Storm fine, but drought goes on

By Joe Bauman
Deseret News staff writer

Deseret News Graphics

         This week's snow was far too little to bring Utah’s snowpack up to anything approaching normal.
         “Every day without snow is just another stinkin’ day of  sunshine,” a rueful Randy Julander said.
         Julander, snow survey supervisor for the U.S. Natural Resources Conservation Service in Salt Lake City, was joking, but beneath the jest was a frightening fact.
         “Everyone knows that this is the fifth consecutive year of drought,” said Mark Eubank, chief meteorologist at KSL.  “But the thing that’s so discouraging is that this is the worst year of the five.”
         He provided figures showing that snowpack levels as of early February are only 62 percent of normal, averaged across the state.  The first year in the series, 1999, was down to 79 percent.  Last year, during which the drought reached crisis proportions, the early February snowpack was at 85 percent of normal.
         “If you can believe it, it looks like we’re working our way down to something worse,” Eubank said.
         The hope is that this spring’s precipitation will be huge, but the outlook isn’t good.  According to Eubank, Utah needs normal storms to stay even and “super storms’ to catch up.
         “And we don’t have either” coming anytime soon, he said.  Predictions drop in reliability the further a scientist peers into the future, and two weeks out starts to push the limits.

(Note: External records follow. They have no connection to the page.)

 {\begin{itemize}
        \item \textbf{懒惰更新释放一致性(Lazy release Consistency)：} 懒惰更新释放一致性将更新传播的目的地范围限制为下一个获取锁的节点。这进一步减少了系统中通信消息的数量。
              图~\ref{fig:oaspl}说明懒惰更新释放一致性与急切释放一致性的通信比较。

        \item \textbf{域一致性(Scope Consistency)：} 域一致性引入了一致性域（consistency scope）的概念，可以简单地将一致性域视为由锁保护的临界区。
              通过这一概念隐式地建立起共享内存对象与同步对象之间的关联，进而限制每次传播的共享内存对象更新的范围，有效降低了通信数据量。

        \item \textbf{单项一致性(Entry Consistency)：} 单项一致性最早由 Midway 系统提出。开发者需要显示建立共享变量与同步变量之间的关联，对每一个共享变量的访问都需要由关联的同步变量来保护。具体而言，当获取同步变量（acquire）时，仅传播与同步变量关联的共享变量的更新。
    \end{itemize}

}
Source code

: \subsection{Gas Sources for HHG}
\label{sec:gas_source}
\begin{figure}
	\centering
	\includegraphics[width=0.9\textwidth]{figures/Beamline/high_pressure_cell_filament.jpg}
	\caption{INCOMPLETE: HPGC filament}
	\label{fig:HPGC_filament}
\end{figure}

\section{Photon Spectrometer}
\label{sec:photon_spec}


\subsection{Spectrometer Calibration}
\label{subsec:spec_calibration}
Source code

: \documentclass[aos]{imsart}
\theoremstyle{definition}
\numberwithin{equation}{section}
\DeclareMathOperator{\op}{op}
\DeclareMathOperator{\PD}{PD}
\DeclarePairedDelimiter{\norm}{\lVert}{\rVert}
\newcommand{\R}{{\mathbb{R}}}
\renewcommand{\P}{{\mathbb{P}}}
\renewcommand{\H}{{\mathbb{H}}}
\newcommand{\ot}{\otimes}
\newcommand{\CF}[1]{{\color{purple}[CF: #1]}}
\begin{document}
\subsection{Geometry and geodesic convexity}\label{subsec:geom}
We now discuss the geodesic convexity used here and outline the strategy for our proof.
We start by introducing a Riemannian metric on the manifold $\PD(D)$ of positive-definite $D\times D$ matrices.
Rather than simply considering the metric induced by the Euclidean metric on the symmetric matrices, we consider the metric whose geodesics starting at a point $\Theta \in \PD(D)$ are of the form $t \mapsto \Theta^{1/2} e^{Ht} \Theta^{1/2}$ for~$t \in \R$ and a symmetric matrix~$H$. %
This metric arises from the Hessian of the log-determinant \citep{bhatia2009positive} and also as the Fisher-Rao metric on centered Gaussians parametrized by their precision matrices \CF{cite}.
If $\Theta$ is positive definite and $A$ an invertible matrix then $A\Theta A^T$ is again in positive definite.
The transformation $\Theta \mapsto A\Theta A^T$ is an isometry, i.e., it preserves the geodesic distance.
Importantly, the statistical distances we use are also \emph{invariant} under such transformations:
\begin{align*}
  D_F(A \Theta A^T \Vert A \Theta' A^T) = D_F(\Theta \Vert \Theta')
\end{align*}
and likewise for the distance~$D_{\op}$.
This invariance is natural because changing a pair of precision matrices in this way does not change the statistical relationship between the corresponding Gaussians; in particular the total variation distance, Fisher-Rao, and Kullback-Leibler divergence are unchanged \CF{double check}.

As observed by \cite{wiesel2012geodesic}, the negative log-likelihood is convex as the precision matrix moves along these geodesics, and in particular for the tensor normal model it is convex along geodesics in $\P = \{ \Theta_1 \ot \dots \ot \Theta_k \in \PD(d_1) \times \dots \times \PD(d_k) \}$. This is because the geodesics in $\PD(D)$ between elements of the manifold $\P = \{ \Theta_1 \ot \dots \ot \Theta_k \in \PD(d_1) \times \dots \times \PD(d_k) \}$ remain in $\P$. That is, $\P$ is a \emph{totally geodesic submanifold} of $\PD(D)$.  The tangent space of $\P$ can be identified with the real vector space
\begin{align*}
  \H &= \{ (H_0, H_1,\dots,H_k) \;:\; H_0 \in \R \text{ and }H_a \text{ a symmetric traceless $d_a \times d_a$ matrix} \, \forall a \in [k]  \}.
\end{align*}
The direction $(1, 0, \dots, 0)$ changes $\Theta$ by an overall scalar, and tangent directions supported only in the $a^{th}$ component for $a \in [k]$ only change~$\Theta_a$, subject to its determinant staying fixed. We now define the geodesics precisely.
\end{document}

But looking out that far ahead, no storms are predicted for Utah.
         “We can’t do that.  We can’t miss two weeks of storminess,” Eubank said.
         Grant Weyman, his colleague meteorologist at KSL, said everyone is worried about the end of the winter and the spring.  “We don’t want another dry year,” he said.
         In order to reach an average snowpack by April 1, the usual date for the start of spring run-off, 166 percent of the usual precipitation must fall in Utah during February and March.
         The probability of that happening, said Julander, is 3 percent.
         The survey supervisor gave this breakdown for the amount of precipitation needed for Utah’s drainage basins to reach normal snowpack, along with the chance that will happen:

  • Bear River drainage, 167 percent; chance of that happening, 3 percent
  • Weber River, 169 percent, chance about zero
  • Utah Lake, 171 percent, chance about zero
  • Uinta Mountains, 162 percent, probability about zero
  • Southeastern Utah, 157 percent, probability, 6 percent
  • Sevier River, 189 percent, probability, 13 percent
  • Southwestern Utah, 212 percent needed, chance of that happening, 22 percent
  •          In some areas, a heavy storm is more likely than in others, or one storm will dump a great proportion of the snow recorded for some arid area. Therefore, the percentages don’t directly link to the level of snow needed.
             The measurement station at Trial Lake, which calculates snow on courses that feed water into the Salt Lake City system, is a good index for this region, Julander said. Sunday’s storm was a significant event, but it would “take between 25 to 28 storms of that size to bring that site back to normal,” he said.
             For the rest of February and March, he said, a good storm “every two to three days is what you’d have to have...
             “And the probability of that happening is very remote.” With average precipitation instead, the accumulation should end up in the range of 60 percent to 75 percent.
             Meanwhile, for the most part, reservoir storage across the state is poor. An exception is the Central Utah Project’s Strawberry Reservoir, but the Diamond Fork diversion system isn’t ready to deliver water.
             “Everywhere else you take a look at reservoir storage and you shake your head,” Julander said.  “Oh my goodness.  Hope it doesn’t go on any longer.”